▶ Task prompt: Every line of the records that contains the string "incidents" counts once; give the total and nothing else.

▶ Data to use:
+++

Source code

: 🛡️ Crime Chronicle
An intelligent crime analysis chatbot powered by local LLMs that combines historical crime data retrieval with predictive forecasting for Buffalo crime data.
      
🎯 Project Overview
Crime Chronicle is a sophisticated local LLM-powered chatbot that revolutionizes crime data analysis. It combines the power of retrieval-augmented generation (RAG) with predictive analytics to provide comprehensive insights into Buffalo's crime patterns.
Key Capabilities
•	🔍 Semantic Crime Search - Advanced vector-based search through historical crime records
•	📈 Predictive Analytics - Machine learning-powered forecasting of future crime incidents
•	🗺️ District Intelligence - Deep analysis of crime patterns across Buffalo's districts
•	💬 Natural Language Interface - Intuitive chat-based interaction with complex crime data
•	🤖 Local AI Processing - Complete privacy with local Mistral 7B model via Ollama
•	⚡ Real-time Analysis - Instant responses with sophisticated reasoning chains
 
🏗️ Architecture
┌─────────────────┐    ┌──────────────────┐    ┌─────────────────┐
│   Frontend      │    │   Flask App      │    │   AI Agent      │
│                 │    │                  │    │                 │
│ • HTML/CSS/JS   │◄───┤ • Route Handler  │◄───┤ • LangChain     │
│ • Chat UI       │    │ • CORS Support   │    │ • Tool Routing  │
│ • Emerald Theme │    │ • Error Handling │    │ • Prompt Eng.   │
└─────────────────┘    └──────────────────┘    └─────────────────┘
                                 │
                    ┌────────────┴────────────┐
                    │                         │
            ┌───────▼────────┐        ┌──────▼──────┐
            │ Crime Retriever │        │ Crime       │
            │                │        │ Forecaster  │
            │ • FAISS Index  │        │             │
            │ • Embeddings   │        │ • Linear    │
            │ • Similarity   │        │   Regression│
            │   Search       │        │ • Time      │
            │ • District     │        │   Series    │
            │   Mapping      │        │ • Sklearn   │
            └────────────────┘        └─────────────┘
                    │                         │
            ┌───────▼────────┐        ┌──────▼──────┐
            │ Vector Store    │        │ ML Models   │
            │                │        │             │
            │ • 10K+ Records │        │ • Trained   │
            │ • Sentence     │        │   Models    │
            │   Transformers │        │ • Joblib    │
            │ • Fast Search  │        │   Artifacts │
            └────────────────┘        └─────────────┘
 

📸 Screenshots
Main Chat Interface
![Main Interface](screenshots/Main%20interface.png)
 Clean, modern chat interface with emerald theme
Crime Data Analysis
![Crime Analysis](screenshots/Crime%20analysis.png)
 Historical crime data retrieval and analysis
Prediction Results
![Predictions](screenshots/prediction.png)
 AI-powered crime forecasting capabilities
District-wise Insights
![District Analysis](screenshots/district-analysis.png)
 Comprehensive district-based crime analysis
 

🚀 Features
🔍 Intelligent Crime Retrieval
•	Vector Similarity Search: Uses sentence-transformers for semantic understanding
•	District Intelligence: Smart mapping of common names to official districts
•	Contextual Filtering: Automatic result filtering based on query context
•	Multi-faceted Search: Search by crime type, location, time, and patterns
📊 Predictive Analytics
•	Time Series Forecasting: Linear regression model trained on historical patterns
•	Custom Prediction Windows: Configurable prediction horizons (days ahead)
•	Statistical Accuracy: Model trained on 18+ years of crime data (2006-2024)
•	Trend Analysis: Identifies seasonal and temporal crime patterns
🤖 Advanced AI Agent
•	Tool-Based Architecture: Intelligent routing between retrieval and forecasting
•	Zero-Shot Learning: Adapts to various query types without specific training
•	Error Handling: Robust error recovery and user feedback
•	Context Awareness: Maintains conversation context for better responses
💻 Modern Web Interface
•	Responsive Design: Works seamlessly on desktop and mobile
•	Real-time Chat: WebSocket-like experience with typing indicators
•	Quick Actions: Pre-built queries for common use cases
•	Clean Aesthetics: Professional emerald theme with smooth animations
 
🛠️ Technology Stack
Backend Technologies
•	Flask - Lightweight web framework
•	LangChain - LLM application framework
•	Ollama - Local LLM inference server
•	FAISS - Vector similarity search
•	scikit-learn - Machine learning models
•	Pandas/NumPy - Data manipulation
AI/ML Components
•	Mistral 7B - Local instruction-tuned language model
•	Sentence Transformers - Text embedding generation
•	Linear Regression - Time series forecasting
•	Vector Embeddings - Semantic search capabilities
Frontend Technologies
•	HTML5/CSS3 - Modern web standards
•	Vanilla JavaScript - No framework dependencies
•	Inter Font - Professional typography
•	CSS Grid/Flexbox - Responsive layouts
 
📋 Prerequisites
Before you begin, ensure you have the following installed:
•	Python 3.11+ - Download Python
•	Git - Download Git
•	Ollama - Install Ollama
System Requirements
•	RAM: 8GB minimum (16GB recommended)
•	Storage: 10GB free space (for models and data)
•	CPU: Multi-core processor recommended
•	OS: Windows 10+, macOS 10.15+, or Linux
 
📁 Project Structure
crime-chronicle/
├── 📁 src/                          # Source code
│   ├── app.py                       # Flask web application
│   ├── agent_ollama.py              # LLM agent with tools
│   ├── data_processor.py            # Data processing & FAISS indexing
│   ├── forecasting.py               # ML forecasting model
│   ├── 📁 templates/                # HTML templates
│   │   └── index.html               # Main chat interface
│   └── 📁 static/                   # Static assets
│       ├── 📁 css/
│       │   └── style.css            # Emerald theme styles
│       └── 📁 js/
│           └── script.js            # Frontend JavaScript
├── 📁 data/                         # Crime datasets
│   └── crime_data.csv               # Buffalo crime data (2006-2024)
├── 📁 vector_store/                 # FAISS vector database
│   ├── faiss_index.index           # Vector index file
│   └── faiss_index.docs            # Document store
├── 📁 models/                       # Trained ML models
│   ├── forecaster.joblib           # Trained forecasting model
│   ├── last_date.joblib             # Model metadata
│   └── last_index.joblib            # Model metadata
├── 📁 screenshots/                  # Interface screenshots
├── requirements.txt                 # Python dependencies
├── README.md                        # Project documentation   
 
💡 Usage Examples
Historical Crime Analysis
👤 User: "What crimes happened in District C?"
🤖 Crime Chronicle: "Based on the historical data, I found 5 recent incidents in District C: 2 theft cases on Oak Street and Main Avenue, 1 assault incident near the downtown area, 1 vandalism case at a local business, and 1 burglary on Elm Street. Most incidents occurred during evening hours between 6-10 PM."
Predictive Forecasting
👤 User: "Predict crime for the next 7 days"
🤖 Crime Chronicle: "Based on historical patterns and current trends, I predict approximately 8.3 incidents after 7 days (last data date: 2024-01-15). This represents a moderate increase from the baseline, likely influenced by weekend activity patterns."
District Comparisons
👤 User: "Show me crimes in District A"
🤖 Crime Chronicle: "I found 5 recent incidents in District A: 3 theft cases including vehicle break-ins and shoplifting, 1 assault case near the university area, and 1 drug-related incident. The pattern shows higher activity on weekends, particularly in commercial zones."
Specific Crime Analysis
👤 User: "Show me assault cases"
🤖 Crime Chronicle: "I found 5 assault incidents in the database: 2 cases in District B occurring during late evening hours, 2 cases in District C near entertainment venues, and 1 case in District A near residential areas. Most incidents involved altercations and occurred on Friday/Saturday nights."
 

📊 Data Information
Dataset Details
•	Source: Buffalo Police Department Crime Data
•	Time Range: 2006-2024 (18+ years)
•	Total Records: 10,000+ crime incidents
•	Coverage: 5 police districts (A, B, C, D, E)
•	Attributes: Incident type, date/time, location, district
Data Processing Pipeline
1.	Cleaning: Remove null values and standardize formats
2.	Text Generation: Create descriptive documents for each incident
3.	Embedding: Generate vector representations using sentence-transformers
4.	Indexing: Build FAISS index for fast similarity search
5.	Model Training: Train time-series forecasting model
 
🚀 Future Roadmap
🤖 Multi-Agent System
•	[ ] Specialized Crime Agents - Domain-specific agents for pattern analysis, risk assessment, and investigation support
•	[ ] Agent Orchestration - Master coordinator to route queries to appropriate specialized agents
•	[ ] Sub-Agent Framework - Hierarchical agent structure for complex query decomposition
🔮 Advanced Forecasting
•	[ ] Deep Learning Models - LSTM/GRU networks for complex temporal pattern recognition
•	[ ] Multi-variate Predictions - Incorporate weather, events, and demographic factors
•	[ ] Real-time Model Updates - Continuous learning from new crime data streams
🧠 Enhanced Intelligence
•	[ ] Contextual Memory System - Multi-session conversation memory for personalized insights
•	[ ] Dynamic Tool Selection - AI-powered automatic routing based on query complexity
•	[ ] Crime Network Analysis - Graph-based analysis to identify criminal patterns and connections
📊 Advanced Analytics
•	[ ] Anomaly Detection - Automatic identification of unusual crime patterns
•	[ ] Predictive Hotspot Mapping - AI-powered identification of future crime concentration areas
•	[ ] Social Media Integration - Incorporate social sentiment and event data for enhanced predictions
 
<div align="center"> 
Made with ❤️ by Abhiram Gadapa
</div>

+++

▶ Output: 6